Esterovestizione societaria, una "particolare espressione dell'abuso del diritto"

E il principio che emerge dalla lettura dell'ordinanza n. 17849 della Corte di Cassazione

di Fabiola Del Torchio

L'esterovestizione societaria, ossia la localizzazione fittizia di una società all'estero, ed in particolare nei Paesi a fiscalità privilegiata, costituisce "una particolare espressione dell'abuso del diritto": è questo il principio che emerge dalla lettura dell' ordinanza 17849 dello scorso mese di giugno .

Il tema non è di secondaria importanza, visto che il ricondurre la fattispecie nell'ambito dell'elusione piuttosto che dell'evasione comporta conseguenze di estrema importanza dal punto di vista sanzionatorio poiché, com'è noto e secondo il dettato di cui all'articolo 10 bis, comma 13 L. 212/2000, le operazioni abusive non danno luogo a fatti punibili ai sensi delle leggi penali tributarie, restando applicabili esclusivamente le sanzioni amministrative.

Richiamando i principi in tema di libertà di stabilimento già espressi dalla sentenza Cadbury Schweppes (Corte di Giustizia Europea, C-196/04) i Giudici della Cassazione hanno confermato che la scelta del contribuente di localizzare l'impresa in un determinato Paese deve essere considerata legittima anche se dettata da interessi di vantaggio fiscale, ma solo a condizione che l'insediamento sia effettivo e l'attività economica - svolta in quel Paese - reale.

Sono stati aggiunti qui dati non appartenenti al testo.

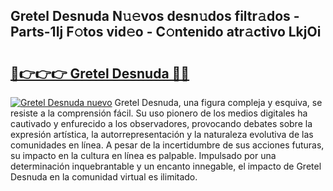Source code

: ## Gretel Desnuda N𝚞𝚎vos desn𝚞dos filtr𝚊dos - Parts-1Ij F𝚘tos vid𝚎o - C𝚘ntenido atr𝚊ctivo LkjOi

# <h2><a href="http://mb40w4s.tromn.icu/?c=Gretel+Desnuda">🔗👉👉👉 Gretel Desnuda 🔗🔗</a></h2>

[![Gretel Desnuda nuevo](https://i.imgur.com/pEAQMta.gif)](http://mb40w4s.tromn.icu/?c=Gretel+Desnuda)
Gretel Desnuda, una figura compleja y esquiva, se resiste a la comprensión fácil. Su uso pionero de los medios digitales ha cautivado y enfurecido a los observadores, provocando debates sobre la expresión artística, la autorrepresentación y la naturaleza evolutiva de las comunidades en línea. A pesar de la incertidumbre de sus acciones futuras, su impacto en la cultura en línea es palpable. Impulsado por una determinación inquebrantable y un encanto innegable, el impacto de Gretel Desnuda en la comunidad virtual es ilimitado.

Ai fini della configurazione di un abuso, dunque, non è indispensabile dimostrare la sussistenza di ragioni diverse da quelle relative alla convenienza fiscale, quanto invece accertare – di volta in volta e nel merito - se l'operazione sia meramente fittizia ( wholly artificial arrangement) e consistente in una rappresentazione formale che non riproduce la realtà economica concreta e genuina.